By Erwin Chemerinsky on Mar 11, 2026
Courtly Observations is a recurring series by Erwin Chemerinsky that focuses on what the Supreme Court’s decisions will mean for the law, for lawyers and lower courts, and for people’s lives.
The war in Iran shows how far the United States has come from any semblance of enforcing checks and balances as to war powers. President Donald Trump obviously believes that he can do whatever he wants in this regard without needing congressional approval. And he has reason not to worry about the courts holding his actions in Iran unconstitutional, as the judiciary has abdicated any serious role in enforcing the Constitution in times of war. It was not always this way, but rather a development of the last century.
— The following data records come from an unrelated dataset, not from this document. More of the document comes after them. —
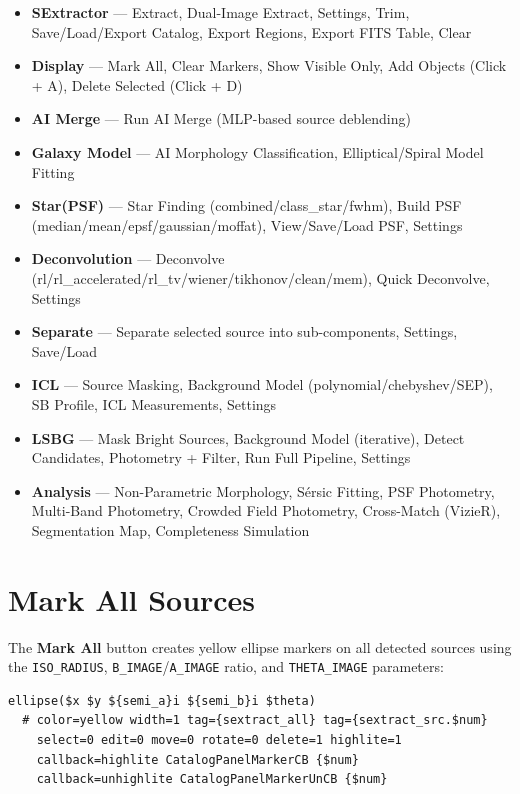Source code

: \documentclass[11pt,fleqn]{book}
\begin{document}
\begin{itemize}
\item \textbf{SExtractor} --- Extract, Dual-Image Extract, Settings, Trim, Save/Load/Export Catalog, Export Regions, Export FITS Table, Clear
\item \textbf{Display} --- Mark All, Clear Markers, Show Visible Only, Add Objects (Click + A), Delete Selected (Click + D)
\item \textbf{AI Merge} --- Run AI Merge (MLP-based source deblending)
\item \textbf{Galaxy Model} --- AI Morphology Classification, Elliptical/Spiral Model Fitting
\item \textbf{Star(PSF)} --- Star Finding (combined/class\_star/fwhm), Build PSF (median/mean/epsf/gaussian/moffat), View/Save/Load PSF, Settings
\item \textbf{Deconvolution} --- Deconvolve (rl/rl\_accelerated/rl\_tv/wiener/tikhonov/clean/mem), Quick Deconvolve, Settings
\item \textbf{Separate} --- Separate selected source into sub-components, Settings, Save/Load
\item \textbf{ICL} --- Source Masking, Background Model (polynomial/chebyshev/SEP), SB Profile, ICL Measurements, Settings
\item \textbf{LSBG} --- Mask Bright Sources, Background Model (iterative), Detect Candidates, Photometry + Filter, Run Full Pipeline, Settings
\item \textbf{Analysis} --- Non-Parametric Morphology, S\'ersic Fitting, PSF Photometry, Multi-Band Photometry, Crowded Field Photometry, Cross-Match (VizieR), Segmentation Map, Completeness Simulation
\end{itemize}


\section{Mark All Sources}

The \textbf{Mark All} button creates yellow ellipse markers on all detected sources using the \texttt{ISO\_RADIUS}, \texttt{B\_IMAGE}/\texttt{A\_IMAGE} ratio, and \texttt{THETA\_IMAGE} parameters:

\begin{codebox}
\begin{lstlisting}[style=tcl,numbers=none]
ellipse($x $y ${semi_a}i ${semi_b}i $theta)
  # color=yellow width=1 tag={sextract_all} tag={sextract_src.$num}
    select=0 edit=0 move=0 rotate=0 delete=1 highlite=1
    callback=highlite CatalogPanelMarkerCB {$num}
    callback=unhighlite CatalogPanelMarkerUnCB {$num}
\end{lstlisting}
\end{codebox}
\end{document}
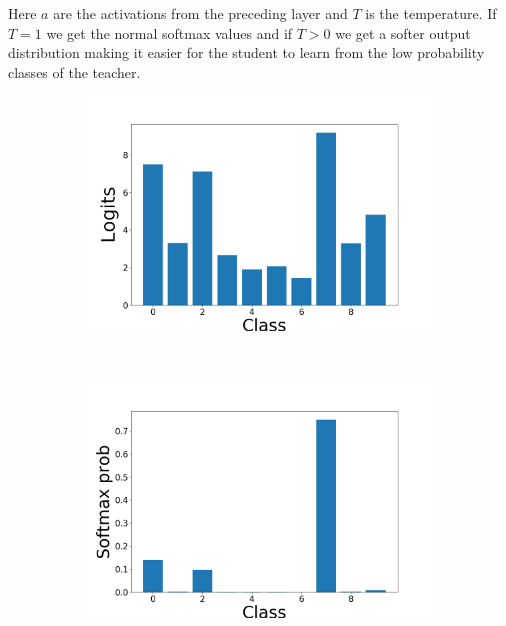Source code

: \documentclass{kththesis}
\begin{document}
Here \(a\) are the activations from the preceding layer and \(T\) is the
temperature. If \(T = 1\) we get the normal softmax values and if \(T > 0\) we
get a softer output distribution making it easier for the student to learn from
the low probability classes of the teacher.

\begin{figure}[h]
    \centering
    \begin{subfigure}[b]{0.3\textwidth}
        \includegraphics[width=\textwidth]{softmax_in}
    \end{subfigure}
    ~ %
    \begin{subfigure}[b]{0.3\textwidth}
        \includegraphics[width=\textwidth]{softmax_t1}
      \end{subfigure}

\end{figure}
\end{document}
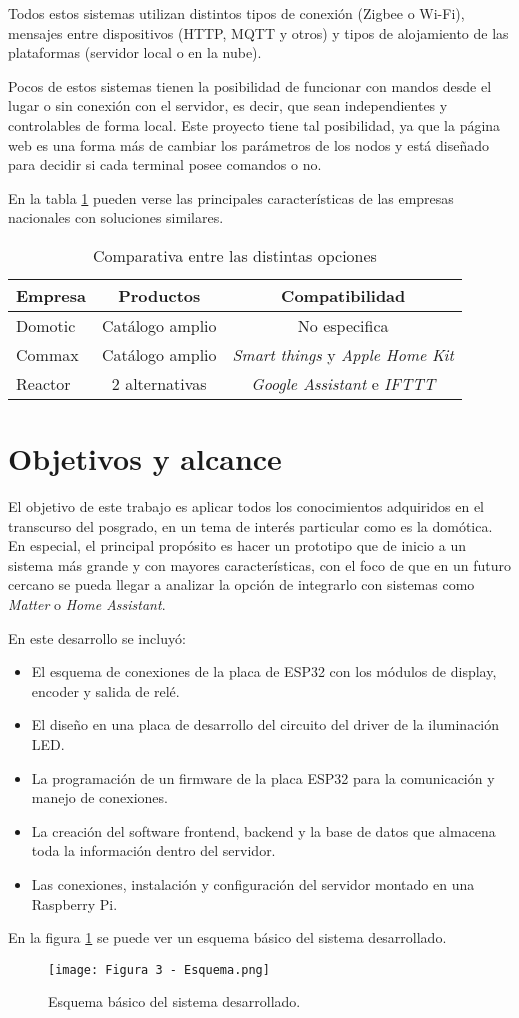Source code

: Todos estos sistemas utilizan distintos tipos de conexión (Zigbee o Wi-Fi), mensajes entre dispositivos (HTTP, MQTT y otros) y tipos de alojamiento de las plataformas (servidor local o en la nube).

Pocos de estos sistemas tienen la posibilidad de funcionar con mandos desde el lugar o sin conexión con el servidor, es decir, que sean independientes y controlables de forma local. Este proyecto tiene tal posibilidad, ya que la página web es una forma más de cambiar los parámetros de los nodos y está diseñado para decidir si cada terminal posee comandos o no.

En la tabla \ref{tab:empresas} pueden verse las principales características de las empresas nacionales con soluciones similares.

\begin{table}[h]
\centering
\caption[Mercado nacional]{Comparativa entre las distintas opciones}
\begin{tabular}{l c c}
\toprule
\textbf{Empresa} & \textbf{Productos} & \textbf{Compatibilidad}\\
\midrule
Domotic	& Catálogo amplio & No especifica \\
Commax	& Catálogo amplio & \textit{Smart things} y \textit{Apple Home Kit}	\\
Reactor	& 2 alternativas & \textit{Google Assistant} e \textit{IFTTT} \\
\bottomrule
\hline
\end{tabular}
\label{tab:empresas}
\end{table}

\section{Objetivos y alcance}

El objetivo de este trabajo es aplicar todos los conocimientos adquiridos en el transcurso del posgrado, en un tema de interés particular como es la domótica. En especial, el principal propósito es hacer un prototipo que de inicio a un sistema más grande y con mayores características, con el foco de que en un futuro cercano se pueda llegar a analizar la opción de integrarlo con sistemas como \textit{Matter} o \textit{Home Assistant}.

En este desarrollo se incluyó:
\begin{itemize}
	\item El esquema de conexiones de la placa de ESP32 con los módulos de display, encoder y salida de relé.
	\item El diseño en una placa de desarrollo del circuito del driver de la iluminación LED.
	\item La programación de un firmware de la placa ESP32 para la comunicación y manejo de conexiones.
	\item La creación del software frontend, backend y la base de datos que almacena toda la información dentro del servidor.
	\item Las conexiones, instalación y configuración del servidor montado en una Raspberry Pi.
\end{itemize}

En la figura \ref{fig:4} se puede ver un esquema básico del sistema desarrollado.
\begin{figure}[h]
\centering
\texttt{[image: Figura 3 - Esquema.png]}
\caption[Esquema básico]{Esquema básico del sistema desarrollado. \protect}
\label{fig:4}
\end{figure}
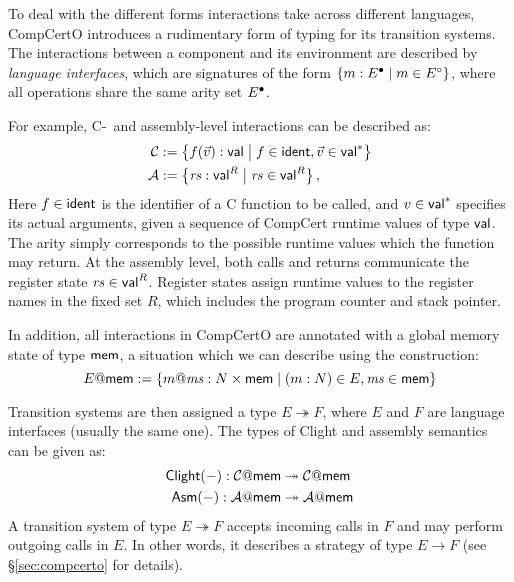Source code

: \documentclass[sigplan,10pt,authordraft]{acmart}
\begin{document}
To deal with the different forms
interactions take
across different languages,
CompCertO introduces a rudimentary form of typing
for its transition systems.
The interactions between a component and its environment
are described by \emph{language interfaces},
which are signatures of the form
$\{ m : E^\bullet \mid m \in E^\circ \}$,
where all operations share the same arity set $E^\bullet$.

For example, C-~and assembly-level interactions
can be described as:
\begin{align*}
  \mathcal{C} &:=
    \big\{ f(\vec{v}) :  \mathsf{val}  \mathrel{\big|}
       f \in  \mathsf{ident} , \vec{v} \in  \mathsf{val} ^* \big\}
  \\
  \mathcal{A} &:=
    \big\{ \mathit{rs} :  \mathsf{val} ^R \mathrel{\big|}
       \mathit{rs} \in  \mathsf{val} ^R \big\}
  \,,
\end{align*}
Here $f \in  \mathsf{ident} $ is the identifier of
a C function to be called,
and $v \in  \mathsf{val} ^*$ specifies its actual arguments,
given a sequence of CompCert runtime values of type $ \mathsf{val} $.
The arity simply corresponds to
the possible runtime values which the function may return.
At the assembly level,
both calls and returns communicate
the register state $\mathit{rs} \in  \mathsf{val} ^R$.
Register states assign runtime values
to the register names in the fixed set $R$,
which includes the program counter and stack pointer.

In addition,
all interactions in CompCertO
are annotated with a global memory state of type $ \mathsf{mem} $,
a situation which we can describe using the construction:
\[
  E@ \mathsf{mem}  := \{ m@\mathit{ms} : N \times  \mathsf{mem}  \mid
                   (m : N) \in E, \mathit{ms} \in  \mathsf{mem}  \}
\]

Transition systems
are then assigned a type
$E \twoheadrightarrow F$,
where $E$ and $F$ are
language interfaces (usually the same one).
The types of Clight and assembly semantics
can be given as:
\begin{align*}
   \mathsf{Clight} (-) :
    \mathcal{C}@ \mathsf{mem} 
   &\twoheadrightarrow
    \mathcal{C}@ \mathsf{mem} 
  \\
   \mathsf{Asm} (-) :
    \mathcal{A}@ \mathsf{mem} 
   &\twoheadrightarrow
    \mathcal{A}@ \mathsf{mem} 
\end{align*}
A transition system of type $E \twoheadrightarrow F$
accepts incoming calls in $F$
and may perform outgoing calls in $E$.
In other words,
it describes a strategy of type $E \rightarrow F$
(see \S\ref{sec:compcerto} for details).

\end{document}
The genius of the Constitution’s design of separation of powers is that it is meant to require the involvement of two branches of the federal government for any major action. Congress and the president are both involved to enact a law while enforcing it requires participation of both the executive branch and the courts. Treaties are negotiated by the president but must be ratified by the Senate. Appointments to the federal bench or the cabinet are made by the president and must be confirmed by the Senate.
Whether to go to war is one of the most profoundly important decisions any nation can make. The Constitution requires two branches of government to be involved: Article I gives Congress the power to declare war and if so, Article II gives the president the power as commander-in-chief to wage it. James Madison wrote: “Those who are to conduct a war cannot in the nature of things, be proper or safe judges, whether a war ought to be commenced.”